→ **Action item**
From the first line to the last, print the data exactly as it appears.

→ **Dataset excerpts**
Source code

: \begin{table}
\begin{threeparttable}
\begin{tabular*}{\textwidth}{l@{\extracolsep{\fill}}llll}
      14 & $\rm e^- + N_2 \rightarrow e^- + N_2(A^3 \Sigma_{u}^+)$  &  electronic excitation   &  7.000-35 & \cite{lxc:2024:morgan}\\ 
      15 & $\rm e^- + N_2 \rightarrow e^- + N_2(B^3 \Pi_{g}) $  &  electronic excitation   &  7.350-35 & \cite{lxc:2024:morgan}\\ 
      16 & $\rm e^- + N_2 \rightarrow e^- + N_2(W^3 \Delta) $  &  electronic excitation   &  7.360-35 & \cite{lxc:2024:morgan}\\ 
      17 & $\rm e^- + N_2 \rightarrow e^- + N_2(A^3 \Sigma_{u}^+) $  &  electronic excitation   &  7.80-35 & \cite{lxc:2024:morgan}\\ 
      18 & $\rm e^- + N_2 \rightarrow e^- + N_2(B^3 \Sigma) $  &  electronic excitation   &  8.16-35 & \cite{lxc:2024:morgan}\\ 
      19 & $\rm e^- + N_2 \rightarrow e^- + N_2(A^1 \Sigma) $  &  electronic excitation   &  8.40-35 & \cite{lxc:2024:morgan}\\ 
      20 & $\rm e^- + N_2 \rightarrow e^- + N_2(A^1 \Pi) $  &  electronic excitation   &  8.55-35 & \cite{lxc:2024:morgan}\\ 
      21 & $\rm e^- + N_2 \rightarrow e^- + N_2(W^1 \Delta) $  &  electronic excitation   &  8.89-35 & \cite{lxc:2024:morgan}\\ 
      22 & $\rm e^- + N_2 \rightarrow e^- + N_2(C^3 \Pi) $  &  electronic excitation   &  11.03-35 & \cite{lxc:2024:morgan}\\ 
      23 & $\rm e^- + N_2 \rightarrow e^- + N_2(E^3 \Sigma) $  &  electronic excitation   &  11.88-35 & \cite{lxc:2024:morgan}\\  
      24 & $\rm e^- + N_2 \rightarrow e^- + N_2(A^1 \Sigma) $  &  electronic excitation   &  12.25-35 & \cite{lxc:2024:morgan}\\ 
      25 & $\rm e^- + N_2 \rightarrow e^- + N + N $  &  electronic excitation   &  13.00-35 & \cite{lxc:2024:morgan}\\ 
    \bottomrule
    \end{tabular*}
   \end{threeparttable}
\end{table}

→ **Solution to this exercise**
Source code

: \begin{table}
\begin{threeparttable}
\begin{tabular*}{\textwidth}{l@{\extracolsep{\fill}}llll}
      14 & $\rm e^- + N_2 \rightarrow e^- + N_2(A^3 \Sigma_{u}^+)$  &  electronic excitation   &  7.000-35 & \cite{lxc:2024:morgan}\\ 
      15 & $\rm e^- + N_2 \rightarrow e^- + N_2(B^3 \Pi_{g}) $  &  electronic excitation   &  7.350-35 & \cite{lxc:2024:morgan}\\ 
      16 & $\rm e^- + N_2 \rightarrow e^- + N_2(W^3 \Delta) $  &  electronic excitation   &  7.360-35 & \cite{lxc:2024:morgan}\\ 
      17 & $\rm e^- + N_2 \rightarrow e^- + N_2(A^3 \Sigma_{u}^+) $  &  electronic excitation   &  7.80-35 & \cite{lxc:2024:morgan}\\ 
      18 & $\rm e^- + N_2 \rightarrow e^- + N_2(B^3 \Sigma) $  &  electronic excitation   &  8.16-35 & \cite{lxc:2024:morgan}\\ 
      19 & $\rm e^- + N_2 \rightarrow e^- + N_2(A^1 \Sigma) $  &  electronic excitation   &  8.40-35 & \cite{lxc:2024:morgan}\\ 
      20 & $\rm e^- + N_2 \rightarrow e^- + N_2(A^1 \Pi) $  &  electronic excitation   &  8.55-35 & \cite{lxc:2024:morgan}\\ 
      21 & $\rm e^- + N_2 \rightarrow e^- + N_2(W^1 \Delta) $  &  electronic excitation   &  8.89-35 & \cite{lxc:2024:morgan}\\ 
      22 & $\rm e^- + N_2 \rightarrow e^- + N_2(C^3 \Pi) $  &  electronic excitation   &  11.03-35 & \cite{lxc:2024:morgan}\\ 
      23 & $\rm e^- + N_2 \rightarrow e^- + N_2(E^3 \Sigma) $  &  electronic excitation   &  11.88-35 & \cite{lxc:2024:morgan}\\  
      24 & $\rm e^- + N_2 \rightarrow e^- + N_2(A^1 \Sigma) $  &  electronic excitation   &  12.25-35 & \cite{lxc:2024:morgan}\\ 
      25 & $\rm e^- + N_2 \rightarrow e^- + N + N $  &  electronic excitation   &  13.00-35 & \cite{lxc:2024:morgan}\\ 
    \bottomrule
    \end{tabular*}
   \end{threeparttable}
\end{table}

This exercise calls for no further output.